- [Activity] Exclude the pictures; give every entry again exactly as written.

- [Entries shown]
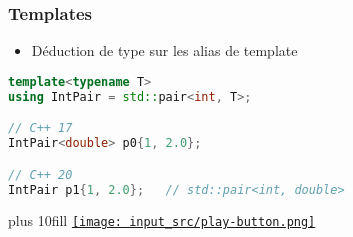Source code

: \documentclass[C++.tex]{subfiles}
\begin{document}
\begin{frame}[fragile]
	\frametitle{Templates}
	\begin{itemize}
		\item Déduction de type sur les alias de template
	\end{itemize}

	\begin{lstlisting}[language=C++]
template<typename T>
using IntPair = std::pair<int, T>;

// C++ 17
IntPair<double> p0{1, 2.0}; 

// C++ 20
IntPair p1{1, 2.0};   // std::pair<int, double>\end{lstlisting}

	\vskip 10mm plus 10fill
	\hfill
	\href{https://godbolt.org/#g:!((g:!((g:!((h:codeEditor,i:(filename:'1',fontScale:14,fontUsePx:'0',j:1,lang:c%2B%2B,selection:(endColumn:1,endLineNumber:12,positionColumn:1,positionLineNumber:12,selectionStartColumn:1,selectionStartLineNumber:1,startColumn:1,startLineNumber:1),source:'%23include+%3Ciostream%3E%0A%23include+%3Cutility%3E%0A%0Atemplate%3Ctypename+T%3E%0Ausing+IntPair+%3D+std::pair%3Cint,+T%3E%3B%0A%0Aint+main()%0A%7B%0A++IntPair%3Cdouble%3E+p0%7B1,+2.0%7D%3B+%0A++IntPair+p1%7B1,+2.0%7D%3B+%0A%7D%0A'),l:'5',n:'0',o:'C%2B%2B+source+%231',t:'0')),k:50,l:'4',n:'0',o:'',s:0,t:'0'),(g:!((h:executor,i:(argsPanelShown:'1',compilationPanelShown:'0',compiler:g122,compilerName:'',compilerOutShown:'0',execArgs:'',execStdin:'',fontScale:14,fontUsePx:'0',j:1,lang:c%2B%2B,libs:!((name:boost,ver:'175')),options:'-std%3Dc%2B%2B20+-Wall+-Wextra+-pedantic',source:1,stdinPanelShown:'1',tree:'1',wrap:'0'),l:'5',n:'0',o:'Executor+x86-64+gcc+12.2+(C%2B%2B,+Editor+%231)',t:'0')),header:(),k:50,l:'4',n:'0',o:'',s:0,t:'0')),l:'2',n:'0',o:'',t:'0')),version:4}{\texttt{[image: input\_src/play-button.png]}}
\end{frame}
\end{document}
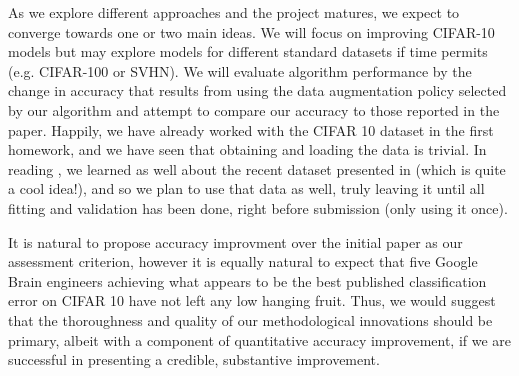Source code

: \documentclass[10pt,twocolumn,letterpaper]{article}
\begin{document}
As we explore different approaches and the project matures, we expect to converge towards one or two main ideas. We will focus on improving CIFAR-10 models but may explore models for different standard datasets if time permits (e.g. CIFAR-100 or SVHN). We will evaluate algorithm performance by the change in accuracy that results from using the data augmentation policy selected by our algorithm and attempt to compare our accuracy to those reported in the paper. Happily, we have already worked with the CIFAR 10 dataset in the first homework, and we have seen that obtaining and loading the data is trivial. In reading \cite{Cubuk2018}, we learned as well about the recent dataset presented in \cite{Recht2018} (which is quite a cool idea!), and so we plan to use that data as well, truly leaving it until all fitting and validation has been done, right before submission (only using it once).

It is natural to propose accuracy improvment over the initial paper as our assessment criterion, however it is equally natural to expect that five Google Brain engineers achieving what appears to be the best published classification error on CIFAR 10 have not left any low hanging fruit. Thus, we would suggest that the thoroughness and quality of our methodological innovations should be primary, albeit with a component of quantitative accuracy improvement, if we are successful in presenting a credible, substantive improvement.


{\small


}
\end{document}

- [Output of the exercise]
Source code

: \documentclass[C++.tex]{subfiles}
\begin{document}
\begin{frame}[fragile]
	\frametitle{Templates}
	\begin{itemize}
		\item Déduction de type sur les alias de template
	\end{itemize}

	\begin{lstlisting}[language=C++]
template<typename T>
using IntPair = std::pair<int, T>;

// C++ 17
IntPair<double> p0{1, 2.0}; 

// C++ 20
IntPair p1{1, 2.0};   // std::pair<int, double>\end{lstlisting}

	\vskip 10mm plus 10fill
	\hfill
	\href{https://godbolt.org/#g:!((g:!((g:!((h:codeEditor,i:(filename:'1',fontScale:14,fontUsePx:'0',j:1,lang:c%2B%2B,selection:(endColumn:1,endLineNumber:12,positionColumn:1,positionLineNumber:12,selectionStartColumn:1,selectionStartLineNumber:1,startColumn:1,startLineNumber:1),source:'%23include+%3Ciostream%3E%0A%23include+%3Cutility%3E%0A%0Atemplate%3Ctypename+T%3E%0Ausing+IntPair+%3D+std::pair%3Cint,+T%3E%3B%0A%0Aint+main()%0A%7B%0A++IntPair%3Cdouble%3E+p0%7B1,+2.0%7D%3B+%0A++IntPair+p1%7B1,+2.0%7D%3B+%0A%7D%0A'),l:'5',n:'0',o:'C%2B%2B+source+%231',t:'0')),k:50,l:'4',n:'0',o:'',s:0,t:'0'),(g:!((h:executor,i:(argsPanelShown:'1',compilationPanelShown:'0',compiler:g122,compilerName:'',compilerOutShown:'0',execArgs:'',execStdin:'',fontScale:14,fontUsePx:'0',j:1,lang:c%2B%2B,libs:!((name:boost,ver:'175')),options:'-std%3Dc%2B%2B20+-Wall+-Wextra+-pedantic',source:1,stdinPanelShown:'1',tree:'1',wrap:'0'),l:'5',n:'0',o:'Executor+x86-64+gcc+12.2+(C%2B%2B,+Editor+%231)',t:'0')),header:(),k:50,l:'4',n:'0',o:'',s:0,t:'0')),l:'2',n:'0',o:'',t:'0')),version:4}{\texttt{[image: input\_src/play-button.png]}}
\end{frame}
\end{document}
Source code

: \documentclass[10pt,twocolumn,letterpaper]{article}
\begin{document}
As we explore different approaches and the project matures, we expect to converge towards one or two main ideas. We will focus on improving CIFAR-10 models but may explore models for different standard datasets if time permits (e.g. CIFAR-100 or SVHN). We will evaluate algorithm performance by the change in accuracy that results from using the data augmentation policy selected by our algorithm and attempt to compare our accuracy to those reported in the paper. Happily, we have already worked with the CIFAR 10 dataset in the first homework, and we have seen that obtaining and loading the data is trivial. In reading \cite{Cubuk2018}, we learned as well about the recent dataset presented in \cite{Recht2018} (which is quite a cool idea!), and so we plan to use that data as well, truly leaving it until all fitting and validation has been done, right before submission (only using it once).

It is natural to propose accuracy improvment over the initial paper as our assessment criterion, however it is equally natural to expect that five Google Brain engineers achieving what appears to be the best published classification error on CIFAR 10 have not left any low hanging fruit. Thus, we would suggest that the thoroughness and quality of our methodological innovations should be primary, albeit with a component of quantitative accuracy improvement, if we are successful in presenting a credible, substantive improvement.


{\small


}
\end{document}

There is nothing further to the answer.